My first job was manual, or what is sometimes insultingly called, “unskilled” labor. More specifically, I was a maintenance worker and cleaner. The first day of work I felt all the nerves of an inexperienced person joining an experienced team. My co-workers were all grizzled veterans, some of them not particularly kind to the young student who had entered their “club.” In many work situations, there is a sense in which seniority gives privileges. I do not dispute this privilege. But many times, a co-worker will use his or her seniority in a negative sense, asserting a superiority over the new worker.
On my first week on the job, I made a terrible mistake and damaged some equipment that belonged to the maintenance office which employed me. When I thought of one of these particular grizzled veterans who was particularly unkind, I was terrified at what his reaction would be to the situation. Although this was a minimum-wage job, I had always dedicated myself to a strong work ethic. When I took upon a task, I wanted to perform it to the best of my abilities. It was a shame for me, even though I was inexperienced, a greenhorn as they say, to have made a mistake that would be costly, in the sense that the company would have to replace the equipment that was damaged. There was also the fear that I would lose my job so soon after starting it; but the greater fear was that I had failed at my task. An even greater fear would be the reaction of the aforementioned supervisor who, I could already see, would scream and shout at me about the incident. That was worse then potentially losing the job.
I walked into our maintenance office and there was an older worker. He had previously worked in a factory for most of his life. At the age when he should have been retired, he instead worked this small job, in part to pass the time, in part to earn some extra income outside of his pension. I had only had very brief interactions with him in the short time I was at the job, however, he had treated me with a kindness that I appreciated, in so far as I was a rookie and he was a veteran.
Seeing him in the office, I approached him and told him what had happened. I explained what I did wrong. I told him how I had damaged the equipment and that I feared I would even lose my job. I expressed my concern that our notorious supervisor would be angry with me. I conveyed my shame that the company would have to pay for the damaged equipment because of my incompetence as a young worker.
The old man smiled as I told the story. This was the smile of experience and of understanding what is truly important. He listened attentively to my story, gave me a slap on the back and told me these words that I will never forget: “if it doesn’t bleed, don’t worry.” He told me the background of this phrase. As mentioned, he had previously worked in a factory, in particular, a steel factory. This was dangerous work. Many workers lost limbs, were injured because of the nature of the job. But the danger of the job had given the workers a new perspective as to what was important. Certainly, things were always damaged, plans went unfulfilled, work was also filled with disappointment and failure. However, what was truly important was that we remained safe, that no one was hurt in the innumerable incidents that shape the work place. We have to consider what is truly important.

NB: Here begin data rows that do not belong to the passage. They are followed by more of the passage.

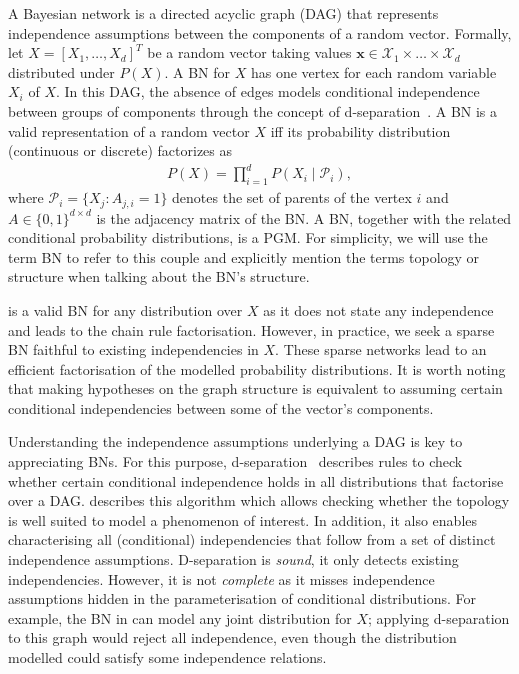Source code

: A Bayesian network is a directed acyclic graph (DAG) that represents independence assumptions between the components of a random vector. Formally, let $X = \left[X_1, \hdots, X_d\right]^T$ be a random vector taking values $\bm{x} \in \mathcal{X}_1 \times \dots \times \mathcal{X}_d$ distributed under $P(X)$. A BN for $X$ has one vertex for each random variable $X_i$ of $X$. In this DAG, the absence of edges models conditional independence between groups of components through the concept of d-separation~\citep{geiger_d-separation_1990}. A BN is a valid representation of a random vector $X$ iff its probability distribution (continuous or discrete) factorizes as
\begin{align}
    P(X) = \prod^d_{i=1}P(X_i\mid \mathcal{P}_i),\label{eq:BN-fact}
\end{align}
where  $\mathcal{P}_i = \{X_j: A_{j, i} = 1 \}$ denotes the set of parents of the vertex $i$ and $A \in \{0, 1\}^{d\times d}$ is the adjacency matrix of the BN. A BN, together with the related conditional probability distributions, is a PGM. For simplicity, we will use the term BN to refer to this couple and explicitly mention the terms topology or structure when talking about the BN's structure.

 is a valid BN for any distribution over $X$ as it does not state any independence and leads to the chain rule factorisation. However, in practice, we seek a sparse BN faithful to existing independencies in $X$. These sparse networks lead to an efficient factorisation of the modelled probability distributions. It is worth noting that making hypotheses on the graph structure is equivalent to assuming certain conditional independencies between some of the vector's components.

Understanding the independence assumptions underlying a DAG is key to appreciating BNs. For this purpose, d-separation~\citep{geiger_d-separation_1990} describes rules to check whether certain conditional independence holds in all distributions that factorise over a DAG.  describes this algorithm which allows checking whether the topology is well suited to model a phenomenon of interest. In addition, it also enables characterising all (conditional) independencies that follow from a set of distinct independence assumptions. D-separation is \textit{sound}, it only detects existing independencies. However, it is not \textit{complete} as it misses independence assumptions hidden in the parameterisation of conditional distributions. For example, the BN in  can model any joint distribution for $X$; applying d-separation to this graph would reject all independence, even though the distribution modelled could satisfy some independence relations.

Every time I have a bad day in the workplace or in my studies, something does not go as I expected, I remember these words from my kind co-worker. We tend to overlook the humane part of the workplace. We reduce the workplace to profits, quotas, production, capital. We forget the workers that constitute the workplace and which is its foundation. And what is important to the worker is above all his or her health, his or her safety. If things go wrong at work, these are quite literally “things.” They are not human beings. This radically humanistic approach to the workplace, crucially introduced to me by my veteran comrade, was an invaluable piece of true wisdom which he gave to a young and naïve worker. These simple words have defined my attitudes to my workplace and my co-workers and I thank him, wherever he is now, for this simply stated, but profound advice.